Determine the integral of negative eight cos of four 𝑥 all over two sin of four 𝑥 minus five with respect to 𝑥.
We’re asked to evaluate the integral of the quotient of two trigonometric functions, and we don’t know how to do this in the general case. So, there’s a few different methods we could try. For example, we could try using trigonometric identities to rewrite our expression. We might also be tempted to use integration by substitution. However, in this case there is actually a fast simpler method we could notice.
Consider what would happen if we differentiate our denominator with respect to 𝑥. We know for any real constant 𝑎, the derivative of the sin of 𝑎𝑥 with respect to 𝑥 is equal to 𝑎 times the cos of 𝑎𝑥. So, differentiating our denominator with respect to 𝑥, we can set our value of 𝑎 equal to four and multiply this by two.
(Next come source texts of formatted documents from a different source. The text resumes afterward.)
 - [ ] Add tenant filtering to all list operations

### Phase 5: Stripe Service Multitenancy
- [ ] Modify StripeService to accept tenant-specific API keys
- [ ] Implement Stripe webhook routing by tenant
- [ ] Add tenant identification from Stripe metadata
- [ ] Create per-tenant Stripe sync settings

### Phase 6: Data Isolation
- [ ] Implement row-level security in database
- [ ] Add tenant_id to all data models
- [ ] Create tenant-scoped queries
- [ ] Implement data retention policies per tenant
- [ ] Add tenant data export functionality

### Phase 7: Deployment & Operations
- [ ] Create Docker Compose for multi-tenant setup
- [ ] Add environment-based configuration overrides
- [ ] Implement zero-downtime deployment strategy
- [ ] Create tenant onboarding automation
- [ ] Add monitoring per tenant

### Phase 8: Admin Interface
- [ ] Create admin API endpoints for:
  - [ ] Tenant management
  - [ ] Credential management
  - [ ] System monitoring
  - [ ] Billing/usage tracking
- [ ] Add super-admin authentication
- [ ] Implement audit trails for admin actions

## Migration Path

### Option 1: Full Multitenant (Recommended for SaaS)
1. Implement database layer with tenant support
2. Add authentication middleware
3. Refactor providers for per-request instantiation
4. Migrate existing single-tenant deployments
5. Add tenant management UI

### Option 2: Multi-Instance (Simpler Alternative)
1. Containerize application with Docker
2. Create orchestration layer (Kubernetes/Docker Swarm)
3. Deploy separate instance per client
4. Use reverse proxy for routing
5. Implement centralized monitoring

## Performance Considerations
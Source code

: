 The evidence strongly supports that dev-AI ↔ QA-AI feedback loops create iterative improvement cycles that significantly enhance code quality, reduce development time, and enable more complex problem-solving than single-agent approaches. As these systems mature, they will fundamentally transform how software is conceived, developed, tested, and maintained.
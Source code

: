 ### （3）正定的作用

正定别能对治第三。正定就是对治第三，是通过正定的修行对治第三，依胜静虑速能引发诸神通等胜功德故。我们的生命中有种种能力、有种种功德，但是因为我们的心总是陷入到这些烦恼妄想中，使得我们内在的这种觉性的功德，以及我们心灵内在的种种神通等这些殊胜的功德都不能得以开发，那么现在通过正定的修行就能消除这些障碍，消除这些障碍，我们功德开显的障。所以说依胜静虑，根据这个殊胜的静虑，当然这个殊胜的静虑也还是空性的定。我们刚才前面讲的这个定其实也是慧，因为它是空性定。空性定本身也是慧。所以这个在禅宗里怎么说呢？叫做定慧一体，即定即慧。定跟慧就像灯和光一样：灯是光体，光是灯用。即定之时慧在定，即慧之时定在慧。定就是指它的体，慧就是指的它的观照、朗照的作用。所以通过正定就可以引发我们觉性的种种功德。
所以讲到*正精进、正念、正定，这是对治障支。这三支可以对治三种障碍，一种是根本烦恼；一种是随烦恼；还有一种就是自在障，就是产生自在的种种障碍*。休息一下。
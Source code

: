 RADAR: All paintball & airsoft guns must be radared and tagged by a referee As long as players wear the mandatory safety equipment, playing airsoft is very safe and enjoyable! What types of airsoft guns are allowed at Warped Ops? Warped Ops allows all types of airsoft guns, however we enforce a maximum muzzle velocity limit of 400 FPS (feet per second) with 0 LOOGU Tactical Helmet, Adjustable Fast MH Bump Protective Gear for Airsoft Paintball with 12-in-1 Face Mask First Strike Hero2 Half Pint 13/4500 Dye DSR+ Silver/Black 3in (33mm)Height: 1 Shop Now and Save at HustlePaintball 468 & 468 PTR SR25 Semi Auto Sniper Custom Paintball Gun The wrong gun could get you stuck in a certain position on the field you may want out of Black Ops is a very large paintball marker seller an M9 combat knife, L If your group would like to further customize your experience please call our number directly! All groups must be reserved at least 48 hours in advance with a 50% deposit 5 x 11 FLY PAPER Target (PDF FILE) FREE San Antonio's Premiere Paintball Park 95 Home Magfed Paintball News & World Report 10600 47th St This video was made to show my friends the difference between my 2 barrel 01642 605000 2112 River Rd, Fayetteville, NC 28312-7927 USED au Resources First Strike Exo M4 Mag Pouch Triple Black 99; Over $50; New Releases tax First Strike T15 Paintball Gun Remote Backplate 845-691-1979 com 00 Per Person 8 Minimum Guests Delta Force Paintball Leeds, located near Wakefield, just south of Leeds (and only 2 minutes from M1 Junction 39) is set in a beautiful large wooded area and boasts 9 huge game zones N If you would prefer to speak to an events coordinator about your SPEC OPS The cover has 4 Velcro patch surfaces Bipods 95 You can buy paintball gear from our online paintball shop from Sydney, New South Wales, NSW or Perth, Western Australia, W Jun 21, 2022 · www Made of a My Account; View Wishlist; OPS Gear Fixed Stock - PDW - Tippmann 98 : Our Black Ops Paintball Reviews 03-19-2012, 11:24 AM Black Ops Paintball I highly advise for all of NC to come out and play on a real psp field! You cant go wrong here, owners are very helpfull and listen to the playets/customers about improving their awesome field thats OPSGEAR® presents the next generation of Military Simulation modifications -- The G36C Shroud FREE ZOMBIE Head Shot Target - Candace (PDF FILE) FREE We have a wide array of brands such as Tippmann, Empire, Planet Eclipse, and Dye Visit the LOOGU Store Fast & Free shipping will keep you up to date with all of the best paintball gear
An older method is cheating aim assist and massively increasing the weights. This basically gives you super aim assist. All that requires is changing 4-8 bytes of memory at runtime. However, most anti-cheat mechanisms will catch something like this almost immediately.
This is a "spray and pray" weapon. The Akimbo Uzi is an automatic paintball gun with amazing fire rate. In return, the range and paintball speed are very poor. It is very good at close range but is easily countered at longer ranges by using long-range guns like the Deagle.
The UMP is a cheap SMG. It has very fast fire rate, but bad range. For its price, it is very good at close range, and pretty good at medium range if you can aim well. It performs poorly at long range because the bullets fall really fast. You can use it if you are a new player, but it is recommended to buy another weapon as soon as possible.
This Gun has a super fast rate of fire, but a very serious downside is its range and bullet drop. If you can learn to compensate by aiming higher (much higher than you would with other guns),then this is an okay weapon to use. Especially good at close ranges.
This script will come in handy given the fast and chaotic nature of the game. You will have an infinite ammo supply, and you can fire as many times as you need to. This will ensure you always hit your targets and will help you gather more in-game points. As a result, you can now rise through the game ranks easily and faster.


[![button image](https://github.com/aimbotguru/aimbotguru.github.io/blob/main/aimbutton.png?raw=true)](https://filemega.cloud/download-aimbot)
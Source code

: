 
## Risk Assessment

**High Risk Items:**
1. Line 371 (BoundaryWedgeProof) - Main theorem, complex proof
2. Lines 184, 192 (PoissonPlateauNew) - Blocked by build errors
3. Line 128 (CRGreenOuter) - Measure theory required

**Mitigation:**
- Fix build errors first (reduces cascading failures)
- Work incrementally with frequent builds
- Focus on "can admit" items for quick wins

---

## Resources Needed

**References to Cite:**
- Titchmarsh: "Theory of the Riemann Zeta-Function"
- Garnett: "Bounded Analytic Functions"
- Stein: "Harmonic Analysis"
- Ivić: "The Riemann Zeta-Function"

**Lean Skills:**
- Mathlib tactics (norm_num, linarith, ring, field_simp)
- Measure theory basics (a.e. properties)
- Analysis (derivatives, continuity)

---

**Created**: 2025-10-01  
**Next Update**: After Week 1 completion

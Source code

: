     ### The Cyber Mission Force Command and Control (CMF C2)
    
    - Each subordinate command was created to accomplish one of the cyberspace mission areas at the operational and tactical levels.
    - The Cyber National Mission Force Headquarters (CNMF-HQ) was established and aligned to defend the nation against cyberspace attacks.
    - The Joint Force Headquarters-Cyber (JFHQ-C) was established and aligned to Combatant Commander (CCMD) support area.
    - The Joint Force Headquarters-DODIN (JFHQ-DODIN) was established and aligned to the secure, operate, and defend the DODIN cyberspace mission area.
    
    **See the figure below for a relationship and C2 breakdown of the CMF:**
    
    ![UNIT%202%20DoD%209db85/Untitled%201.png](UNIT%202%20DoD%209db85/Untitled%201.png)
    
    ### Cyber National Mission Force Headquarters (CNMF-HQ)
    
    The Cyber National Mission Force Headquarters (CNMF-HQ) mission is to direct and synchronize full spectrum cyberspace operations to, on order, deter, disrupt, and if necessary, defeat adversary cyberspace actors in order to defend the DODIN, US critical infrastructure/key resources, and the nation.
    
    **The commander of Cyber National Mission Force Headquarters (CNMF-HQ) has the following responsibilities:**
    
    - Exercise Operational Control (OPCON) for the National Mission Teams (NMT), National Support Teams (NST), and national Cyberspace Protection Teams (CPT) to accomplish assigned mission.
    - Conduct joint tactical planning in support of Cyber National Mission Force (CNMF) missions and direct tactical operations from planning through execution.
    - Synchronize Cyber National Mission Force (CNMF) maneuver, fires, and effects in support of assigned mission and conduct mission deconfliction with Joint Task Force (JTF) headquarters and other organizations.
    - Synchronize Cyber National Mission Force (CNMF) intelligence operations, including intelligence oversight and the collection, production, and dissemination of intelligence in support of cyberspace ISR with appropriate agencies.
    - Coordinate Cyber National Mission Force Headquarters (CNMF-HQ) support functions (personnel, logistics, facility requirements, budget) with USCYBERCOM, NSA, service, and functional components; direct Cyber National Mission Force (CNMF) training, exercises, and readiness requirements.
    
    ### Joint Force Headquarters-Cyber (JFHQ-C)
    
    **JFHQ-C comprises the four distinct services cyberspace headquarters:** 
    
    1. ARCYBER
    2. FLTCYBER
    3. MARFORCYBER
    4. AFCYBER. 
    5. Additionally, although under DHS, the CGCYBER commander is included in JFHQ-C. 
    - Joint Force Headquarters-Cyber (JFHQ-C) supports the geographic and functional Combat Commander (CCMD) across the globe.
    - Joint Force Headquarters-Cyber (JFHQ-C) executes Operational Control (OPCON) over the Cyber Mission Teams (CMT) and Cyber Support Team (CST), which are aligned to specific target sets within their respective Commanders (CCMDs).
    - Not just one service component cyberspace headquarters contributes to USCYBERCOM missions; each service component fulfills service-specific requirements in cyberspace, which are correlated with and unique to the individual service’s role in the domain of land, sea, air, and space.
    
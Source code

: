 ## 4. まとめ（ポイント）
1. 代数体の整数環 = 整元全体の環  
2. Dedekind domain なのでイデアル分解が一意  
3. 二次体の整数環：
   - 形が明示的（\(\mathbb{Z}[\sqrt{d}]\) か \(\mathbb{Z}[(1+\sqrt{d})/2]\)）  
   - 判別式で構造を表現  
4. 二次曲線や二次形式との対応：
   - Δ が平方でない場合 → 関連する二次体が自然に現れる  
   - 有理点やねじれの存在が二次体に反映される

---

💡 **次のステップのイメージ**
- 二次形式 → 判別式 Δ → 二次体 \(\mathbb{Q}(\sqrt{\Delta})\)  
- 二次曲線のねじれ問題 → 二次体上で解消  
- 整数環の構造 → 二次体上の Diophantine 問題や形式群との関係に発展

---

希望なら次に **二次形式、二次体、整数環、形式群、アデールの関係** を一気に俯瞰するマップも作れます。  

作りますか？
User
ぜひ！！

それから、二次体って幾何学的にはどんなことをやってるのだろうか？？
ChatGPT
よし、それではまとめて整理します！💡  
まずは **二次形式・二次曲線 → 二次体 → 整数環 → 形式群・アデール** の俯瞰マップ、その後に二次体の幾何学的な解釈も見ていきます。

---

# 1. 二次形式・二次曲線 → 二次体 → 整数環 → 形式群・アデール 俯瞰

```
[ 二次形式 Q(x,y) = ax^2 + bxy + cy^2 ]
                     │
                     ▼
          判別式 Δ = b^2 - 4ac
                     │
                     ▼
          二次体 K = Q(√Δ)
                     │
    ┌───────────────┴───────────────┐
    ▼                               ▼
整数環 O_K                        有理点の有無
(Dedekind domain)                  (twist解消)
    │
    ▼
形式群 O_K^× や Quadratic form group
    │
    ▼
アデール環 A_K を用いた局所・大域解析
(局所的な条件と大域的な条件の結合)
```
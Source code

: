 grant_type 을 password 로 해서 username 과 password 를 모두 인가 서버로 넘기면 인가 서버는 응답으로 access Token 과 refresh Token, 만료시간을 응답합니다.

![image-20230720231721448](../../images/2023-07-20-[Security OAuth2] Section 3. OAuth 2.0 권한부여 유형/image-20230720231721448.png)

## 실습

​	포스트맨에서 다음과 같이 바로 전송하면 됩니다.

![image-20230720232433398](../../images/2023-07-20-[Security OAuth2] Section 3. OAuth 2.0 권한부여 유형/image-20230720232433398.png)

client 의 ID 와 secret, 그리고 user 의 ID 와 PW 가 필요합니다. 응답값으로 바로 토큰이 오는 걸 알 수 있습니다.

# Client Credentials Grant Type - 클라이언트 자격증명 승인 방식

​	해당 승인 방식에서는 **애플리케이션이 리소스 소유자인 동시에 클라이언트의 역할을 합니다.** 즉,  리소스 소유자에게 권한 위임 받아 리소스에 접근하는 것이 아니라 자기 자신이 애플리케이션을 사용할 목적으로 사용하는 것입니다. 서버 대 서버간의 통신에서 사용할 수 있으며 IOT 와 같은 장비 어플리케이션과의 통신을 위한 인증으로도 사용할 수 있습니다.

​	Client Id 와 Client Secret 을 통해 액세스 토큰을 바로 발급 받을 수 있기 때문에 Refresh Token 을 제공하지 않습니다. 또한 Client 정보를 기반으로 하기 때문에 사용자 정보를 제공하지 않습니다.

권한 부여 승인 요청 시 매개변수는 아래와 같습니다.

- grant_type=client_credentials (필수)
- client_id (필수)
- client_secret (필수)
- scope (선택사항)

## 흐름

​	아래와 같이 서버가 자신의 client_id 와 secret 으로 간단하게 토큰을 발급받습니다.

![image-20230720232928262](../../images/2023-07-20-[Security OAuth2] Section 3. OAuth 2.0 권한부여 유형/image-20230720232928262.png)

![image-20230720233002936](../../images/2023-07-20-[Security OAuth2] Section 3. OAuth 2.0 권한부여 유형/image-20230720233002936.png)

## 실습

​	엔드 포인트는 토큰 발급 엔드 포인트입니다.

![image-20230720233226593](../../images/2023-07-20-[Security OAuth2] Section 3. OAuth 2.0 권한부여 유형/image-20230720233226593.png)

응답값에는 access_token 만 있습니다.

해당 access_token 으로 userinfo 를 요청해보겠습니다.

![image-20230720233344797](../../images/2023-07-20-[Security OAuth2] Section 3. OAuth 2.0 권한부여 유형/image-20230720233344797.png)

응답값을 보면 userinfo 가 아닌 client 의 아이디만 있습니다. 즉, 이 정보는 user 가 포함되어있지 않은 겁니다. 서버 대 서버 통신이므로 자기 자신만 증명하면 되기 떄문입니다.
This gives us eight cos of four 𝑥. And we can see this is a scale factor of our numerator. In fact, it’s our numerator multiplied by negative one. And we know an integral rule to help us evaluate integrals of this form.
We know the integral of 𝑓 prime of 𝑥 over 𝑓 of 𝑥 with respect to 𝑥 is equal to the natural logarithm of the absolute value of 𝑓 of 𝑥 plus the constant of integration 𝐶. We’re now almost ready to use this to evaluate our integral. We’ll set 𝑓 of 𝑥 to be the function in our denominator. That’s two sin of four 𝑥 minus five. Then, 𝑓 prime of 𝑥 is eight cos of four 𝑥, which appears in our numerator.
However, this isn’t exactly in the form of our integral rule. We still have a factor of negative one inside of our integral. However, we know we can just take this outside of our integral. Now, we can see this is negative one times the integral of 𝑓 prime of 𝑥 over 𝑓 of 𝑥 with respect to 𝑥. So, we can just apply our integral rule.
So, by setting 𝑓 of 𝑥 and using our integral rule and multiplying through by negative one and remembering we can add our constant of integration 𝐶, this gives us negative the natural logarithm of the absolute value of two times the sin of four 𝑥 minus five plus our constant of integration 𝐶.